=== DATA EXTRACTS ===
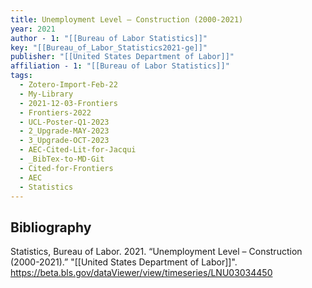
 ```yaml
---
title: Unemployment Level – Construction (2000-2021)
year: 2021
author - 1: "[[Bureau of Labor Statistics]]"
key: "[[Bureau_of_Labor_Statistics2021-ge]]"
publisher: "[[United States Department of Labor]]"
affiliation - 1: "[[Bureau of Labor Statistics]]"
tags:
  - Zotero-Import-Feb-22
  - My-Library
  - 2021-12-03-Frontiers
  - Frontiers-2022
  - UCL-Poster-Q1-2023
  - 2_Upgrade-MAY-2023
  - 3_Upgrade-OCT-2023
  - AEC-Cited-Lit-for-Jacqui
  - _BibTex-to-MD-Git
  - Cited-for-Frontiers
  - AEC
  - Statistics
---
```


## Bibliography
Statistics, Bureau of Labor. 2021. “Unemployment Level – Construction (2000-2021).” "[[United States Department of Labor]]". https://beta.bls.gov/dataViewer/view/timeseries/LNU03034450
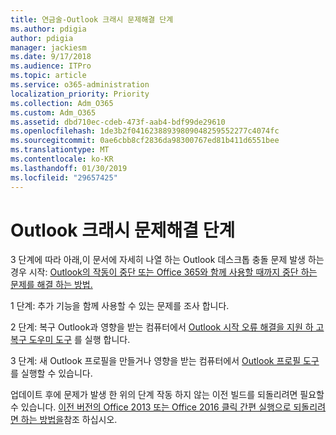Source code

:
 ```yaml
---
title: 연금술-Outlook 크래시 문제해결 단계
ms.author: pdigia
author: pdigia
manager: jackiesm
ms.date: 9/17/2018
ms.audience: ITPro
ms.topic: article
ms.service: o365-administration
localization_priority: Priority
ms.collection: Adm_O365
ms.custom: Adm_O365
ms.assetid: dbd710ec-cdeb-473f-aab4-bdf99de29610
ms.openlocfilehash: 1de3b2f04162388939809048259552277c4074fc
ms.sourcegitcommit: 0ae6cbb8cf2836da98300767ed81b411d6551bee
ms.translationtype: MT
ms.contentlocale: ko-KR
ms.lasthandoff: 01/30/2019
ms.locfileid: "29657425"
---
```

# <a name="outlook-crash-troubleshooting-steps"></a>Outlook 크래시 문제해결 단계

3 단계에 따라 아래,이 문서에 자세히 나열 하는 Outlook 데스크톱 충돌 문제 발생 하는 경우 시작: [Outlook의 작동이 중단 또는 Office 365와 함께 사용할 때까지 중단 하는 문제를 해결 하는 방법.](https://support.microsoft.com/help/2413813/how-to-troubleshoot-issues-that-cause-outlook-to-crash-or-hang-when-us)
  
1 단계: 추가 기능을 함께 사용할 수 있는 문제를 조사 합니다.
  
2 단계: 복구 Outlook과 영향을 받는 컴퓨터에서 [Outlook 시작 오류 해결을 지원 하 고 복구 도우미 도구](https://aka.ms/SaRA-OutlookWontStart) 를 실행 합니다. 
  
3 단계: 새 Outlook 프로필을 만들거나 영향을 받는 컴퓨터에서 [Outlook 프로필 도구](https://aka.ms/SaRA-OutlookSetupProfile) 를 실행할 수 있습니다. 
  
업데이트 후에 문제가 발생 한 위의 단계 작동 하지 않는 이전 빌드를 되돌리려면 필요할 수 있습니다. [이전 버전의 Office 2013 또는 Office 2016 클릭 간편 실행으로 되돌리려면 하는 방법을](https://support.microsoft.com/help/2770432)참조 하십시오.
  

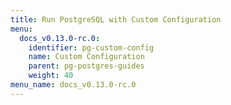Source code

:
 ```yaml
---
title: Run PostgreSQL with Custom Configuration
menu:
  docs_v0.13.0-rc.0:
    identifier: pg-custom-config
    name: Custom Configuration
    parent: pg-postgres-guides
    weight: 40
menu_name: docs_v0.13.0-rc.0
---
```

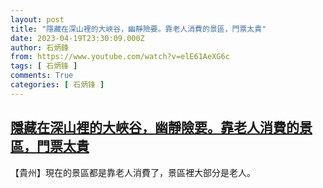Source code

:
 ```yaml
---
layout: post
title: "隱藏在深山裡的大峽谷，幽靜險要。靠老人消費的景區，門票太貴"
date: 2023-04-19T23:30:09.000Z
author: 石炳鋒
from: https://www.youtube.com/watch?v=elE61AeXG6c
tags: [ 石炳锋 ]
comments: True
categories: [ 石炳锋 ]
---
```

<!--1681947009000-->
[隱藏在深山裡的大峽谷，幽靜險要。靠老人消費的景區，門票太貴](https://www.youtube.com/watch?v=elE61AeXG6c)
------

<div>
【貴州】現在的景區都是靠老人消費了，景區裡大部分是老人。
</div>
===
=== DATA EXTRACTS ===
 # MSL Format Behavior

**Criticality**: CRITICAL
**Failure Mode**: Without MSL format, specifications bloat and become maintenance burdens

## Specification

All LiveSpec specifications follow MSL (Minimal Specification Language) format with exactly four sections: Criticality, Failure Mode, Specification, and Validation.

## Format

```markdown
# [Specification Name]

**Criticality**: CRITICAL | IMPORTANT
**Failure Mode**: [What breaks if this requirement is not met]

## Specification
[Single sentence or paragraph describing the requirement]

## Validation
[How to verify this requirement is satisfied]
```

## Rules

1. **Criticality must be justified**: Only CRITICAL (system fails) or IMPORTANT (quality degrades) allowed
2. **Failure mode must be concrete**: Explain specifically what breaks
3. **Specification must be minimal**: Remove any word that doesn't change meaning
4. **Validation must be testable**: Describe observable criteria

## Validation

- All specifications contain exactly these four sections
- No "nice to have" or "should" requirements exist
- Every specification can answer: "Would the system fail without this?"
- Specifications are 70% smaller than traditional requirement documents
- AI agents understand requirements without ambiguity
===
=== DATA EXTRACTS ===
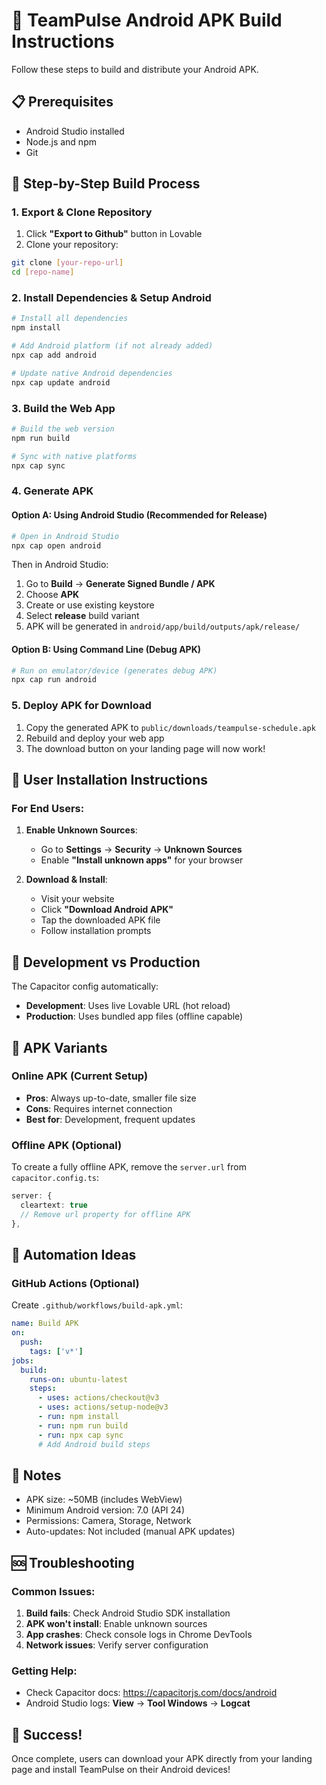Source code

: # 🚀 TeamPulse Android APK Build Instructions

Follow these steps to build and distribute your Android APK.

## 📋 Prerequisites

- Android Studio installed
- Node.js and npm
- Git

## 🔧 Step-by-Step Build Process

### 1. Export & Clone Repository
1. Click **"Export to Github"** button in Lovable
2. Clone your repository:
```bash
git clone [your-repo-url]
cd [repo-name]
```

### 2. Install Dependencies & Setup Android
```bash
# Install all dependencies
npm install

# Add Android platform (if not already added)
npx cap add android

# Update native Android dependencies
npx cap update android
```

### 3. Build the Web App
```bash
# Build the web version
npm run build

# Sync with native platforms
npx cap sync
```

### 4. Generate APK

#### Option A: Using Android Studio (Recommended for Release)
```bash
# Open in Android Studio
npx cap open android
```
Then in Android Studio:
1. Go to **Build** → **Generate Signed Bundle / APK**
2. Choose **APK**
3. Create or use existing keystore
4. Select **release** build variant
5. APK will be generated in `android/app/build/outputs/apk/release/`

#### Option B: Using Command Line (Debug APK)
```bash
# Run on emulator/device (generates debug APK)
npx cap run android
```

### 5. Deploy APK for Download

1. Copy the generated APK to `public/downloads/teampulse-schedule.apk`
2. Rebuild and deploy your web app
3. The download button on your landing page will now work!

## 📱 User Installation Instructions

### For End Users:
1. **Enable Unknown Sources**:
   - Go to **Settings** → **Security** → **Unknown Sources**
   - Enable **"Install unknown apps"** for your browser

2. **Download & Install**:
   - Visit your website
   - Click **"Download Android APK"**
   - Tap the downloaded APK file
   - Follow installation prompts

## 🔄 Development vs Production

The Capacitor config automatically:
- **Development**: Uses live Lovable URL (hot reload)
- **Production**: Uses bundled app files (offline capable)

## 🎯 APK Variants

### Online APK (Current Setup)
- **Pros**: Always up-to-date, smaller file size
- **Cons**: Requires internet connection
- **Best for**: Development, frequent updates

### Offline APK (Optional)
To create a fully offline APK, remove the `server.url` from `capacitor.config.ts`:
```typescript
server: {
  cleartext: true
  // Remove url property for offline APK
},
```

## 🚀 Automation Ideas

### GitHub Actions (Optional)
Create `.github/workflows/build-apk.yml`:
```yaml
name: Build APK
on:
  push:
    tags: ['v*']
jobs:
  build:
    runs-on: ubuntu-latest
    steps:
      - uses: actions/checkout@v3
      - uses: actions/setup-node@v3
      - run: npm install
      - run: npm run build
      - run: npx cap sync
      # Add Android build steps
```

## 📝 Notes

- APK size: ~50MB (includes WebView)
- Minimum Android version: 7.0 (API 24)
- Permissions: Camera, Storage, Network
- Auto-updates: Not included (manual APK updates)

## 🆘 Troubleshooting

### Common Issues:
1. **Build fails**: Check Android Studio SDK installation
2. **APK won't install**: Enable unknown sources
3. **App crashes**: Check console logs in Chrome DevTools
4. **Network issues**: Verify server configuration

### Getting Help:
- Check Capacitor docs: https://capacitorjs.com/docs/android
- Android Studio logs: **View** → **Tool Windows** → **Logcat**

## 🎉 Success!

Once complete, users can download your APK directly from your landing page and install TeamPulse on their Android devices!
===
INSTRUCTIONS TO FOLLOW: Return every line of the listing above that contains "Level".

SOLUTION FOR THIS EXERCISE:
title: Unemployment Level – Construction (2000-2021)
Statistics, Bureau of Labor. 2021. “Unemployment Level – Construction (2000-2021).” "[[United States Department of Labor]]". https://beta.bls.gov/dataViewer/view/timeseries/LNU03034450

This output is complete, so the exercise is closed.